Output the data word for word, dropping every image.

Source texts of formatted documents
↓

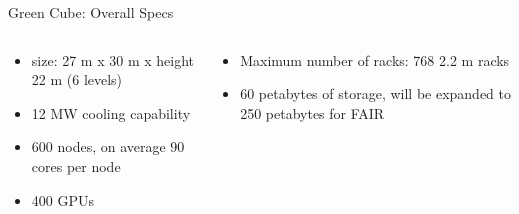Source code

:\begin{frame}{Green Cube: Overall Specs}
    \begin{columns}
        \begin{column}{0.5\textwidth}
            \begin{itemize}
                \item size: 27 \si{\meter} x 30 \si{\meter} x height 22 \si{\meter} (6 levels)
                \item 12 \si{\mega\watt} cooling capability
                \item 600 nodes, on average 90 cores per node
                \item 400 GPUs
            \end{itemize}
        \end{column}
        \begin{column}{0.5\textwidth}
            \begin{itemize}
                \item Maximum number of racks: 768 2.2 \si{\meter} racks
                \item 60 petabytes of storage, will be expanded to 250 petabytes for FAIR
            \end{itemize}
        \end{column}
    \end{columns}
\end{frame}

↑

■ Output ■
Source code

:\begin{frame}{Green Cube: Overall Specs}
    \begin{columns}
        \begin{column}{0.5\textwidth}
            \begin{itemize}
                \item size: 27 \si{\meter} x 30 \si{\meter} x height 22 \si{\meter} (6 levels)
                \item 12 \si{\mega\watt} cooling capability
                \item 600 nodes, on average 90 cores per node
                \item 400 GPUs
            \end{itemize}
        \end{column}
        \begin{column}{0.5\textwidth}
            \begin{itemize}
                \item Maximum number of racks: 768 2.2 \si{\meter} racks
                \item 60 petabytes of storage, will be expanded to 250 petabytes for FAIR
            \end{itemize}
        \end{column}
    \end{columns}
\end{frame}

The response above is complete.